The Pentagon has quietly dismantled a legally mandated program designed to prevent and respond to civilian deaths in military operations, according to the department's internal watchdog. The move has raised alarm among civilian protection advocates as the US military continues strikes that have killed hundreds of civilians, including children.
An inspector general report concluded that the US military no longer has the personnel, funding, or infrastructure to comply with two federal statutes requiring it to operate a Civilian Protection Center of Excellence (CP CoE) and maintain a functioning civilian casualty mitigation policy. While the program has not been formally canceled, the report found that funding for its data platform ended, committee meetings halted, and most dedicated staff were reassigned or left.

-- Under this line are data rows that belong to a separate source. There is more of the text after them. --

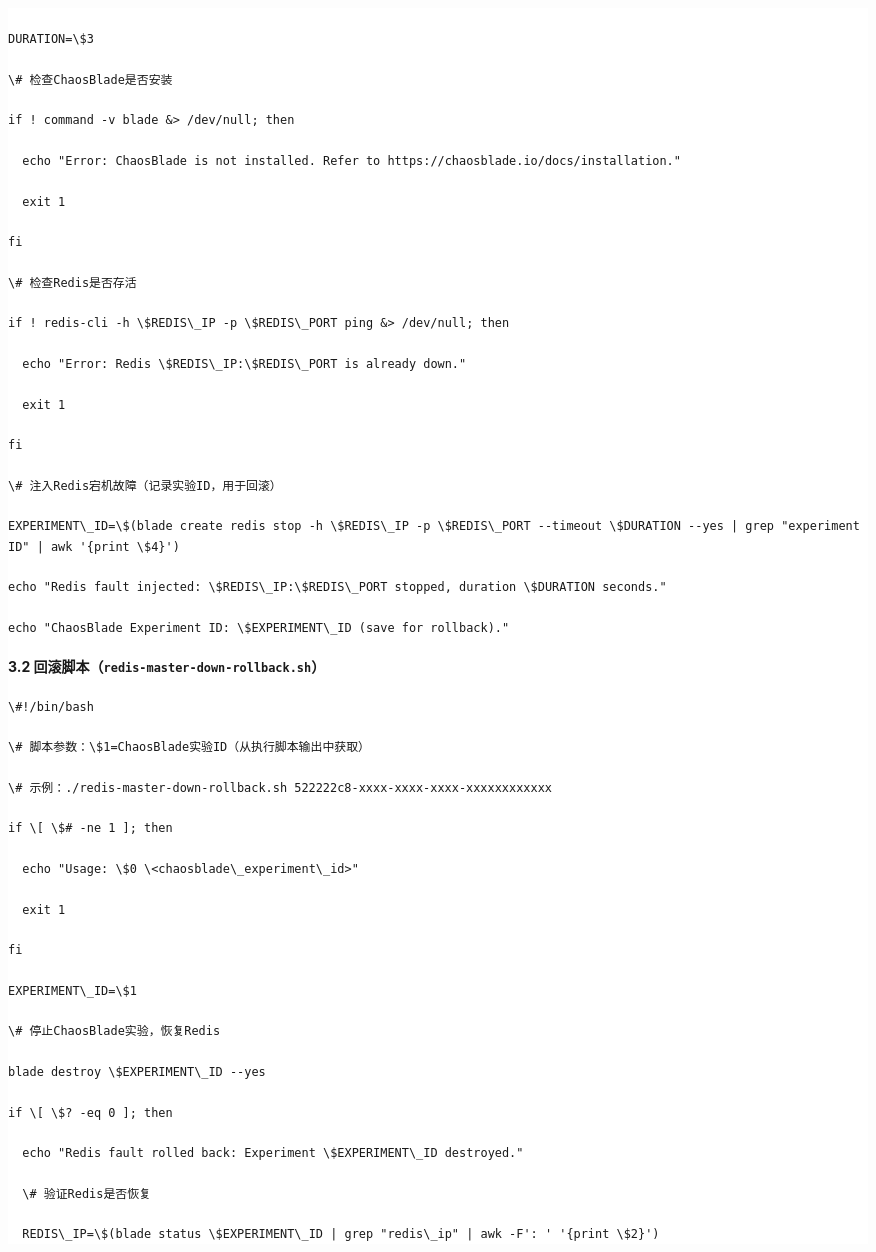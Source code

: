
 ```

DURATION=\$3

\# 检查ChaosBlade是否安装

if ! command -v blade &> /dev/null; then

  echo "Error: ChaosBlade is not installed. Refer to https://chaosblade.io/docs/installation."

  exit 1

fi

\# 检查Redis是否存活

if ! redis-cli -h \$REDIS\_IP -p \$REDIS\_PORT ping &> /dev/null; then

  echo "Error: Redis \$REDIS\_IP:\$REDIS\_PORT is already down."

  exit 1

fi

\# 注入Redis宕机故障（记录实验ID，用于回滚）

EXPERIMENT\_ID=\$(blade create redis stop -h \$REDIS\_IP -p \$REDIS\_PORT --timeout \$DURATION --yes | grep "experiment ID" | awk '{print \$4}')

echo "Redis fault injected: \$REDIS\_IP:\$REDIS\_PORT stopped, duration \$DURATION seconds."

echo "ChaosBlade Experiment ID: \$EXPERIMENT\_ID (save for rollback)."
```

#### 3.2 回滚脚本（`redis-master-down-rollback.sh`）

```
\#!/bin/bash

\# 脚本参数：\$1=ChaosBlade实验ID（从执行脚本输出中获取）

\# 示例：./redis-master-down-rollback.sh 522222c8-xxxx-xxxx-xxxx-xxxxxxxxxxxx

if \[ \$# -ne 1 ]; then

  echo "Usage: \$0 \<chaosblade\_experiment\_id>"

  exit 1

fi

EXPERIMENT\_ID=\$1

\# 停止ChaosBlade实验，恢复Redis

blade destroy \$EXPERIMENT\_ID --yes

if \[ \$? -eq 0 ]; then

  echo "Redis fault rolled back: Experiment \$EXPERIMENT\_ID destroyed."

  \# 验证Redis是否恢复

  REDIS\_IP=\$(blade status \$EXPERIMENT\_ID | grep "redis\_ip" | awk -F': ' '{print \$2}')

```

The civilian harm mitigation and response program was established by then-Defense Secretary Lloyd Austin in January 2022 following years of deadly bombing campaigns in Yemen, Iraq, Syria and Afghanistan. Independent monitors estimate US drone and airstrikes killed at least 22,000 civilians, and possibly as many as 48,000, in the two decades after 9/11.
The dismantling occurred under the Trump administration, with the inspector general identifying February as a critical turning point. That month, two senior Pentagon officials separately proposed to Defense Secretary Pete Hegseth that the program be cut or eliminated entirely. Without waiting for approval, the military began acting as though the reductions had already been authorized.
The timing proved consequential. On February 28, US forces struck an all-girls school in Minab, Iran, killing at least 175 people, the majority of them children. The strike occurred weeks after the Pentagon began dismantling the very safeguards designed to prevent such casualties.
Wes J. Bryant, an Air Force combat veteran who served as chief of civilian harm assessments for the CP CoE program, described the situation as a hollowing-out disguised as minimal compliance. He said only seven people now work on the program and are confined to a small office in Virginia with no operational access. Bryant was forced out of his position last spring.
The inspector general's report documented how rapidly the program deteriorated. One combatant command told investigators it had "largely divested" its civilian harm personnel and functions by March 2025. Another command said it did not want to invest resources in a program that might be "significantly changed."
The steering committee overseeing the entire CHMR program, chaired by acting Under Secretary of War for Policy Elbridge Colby, held its last meeting in December. The committee failed to assign clear responsibility for implementing 133 required actions until that final month of a four-year plan. Its tracking system contained data that a senior official acknowledged was "incomplete and inaccurate."
When responding to the inspector general's draft report, Colby argued the Pentagon remained in compliance with federal law, claiming leadership continues to collaborate with the CP CoE and provide training materials. She pledged the department would deliver on training goals by the end of next year. But her letter contradicted the documented state of the program.
Madison Hunke, US program manager at the Center for Civilians in Conflict, said the pattern was ominous. "We are seeing devastating levels of civilian harm in Iran since February," she said. "If that's any indication of the Department's current approach to civilian harm after gutting 90% of its CHMR workforce, it's hard to imagine what future US operations might look like if these programs are further degraded."
Defense Secretary Pete Hegseth has not acknowledged the dismantling of the civilian protection infrastructure. When questioned about the school strike, he blamed Iran's government for placing military equipment in civilian areas and claimed no nation had taken more precautions than the US to avoid civilian deaths.
The Pentagon did not respond to requests for comment on the inspector general's findings. The office has given the department until June 12 to submit a plan addressing the violations of federal law.
Author James Rodriguez: "Gutting a program designed to prevent civilian deaths while presiding over strikes that kill children isn't policy reform, it's institutional negligence with a body count."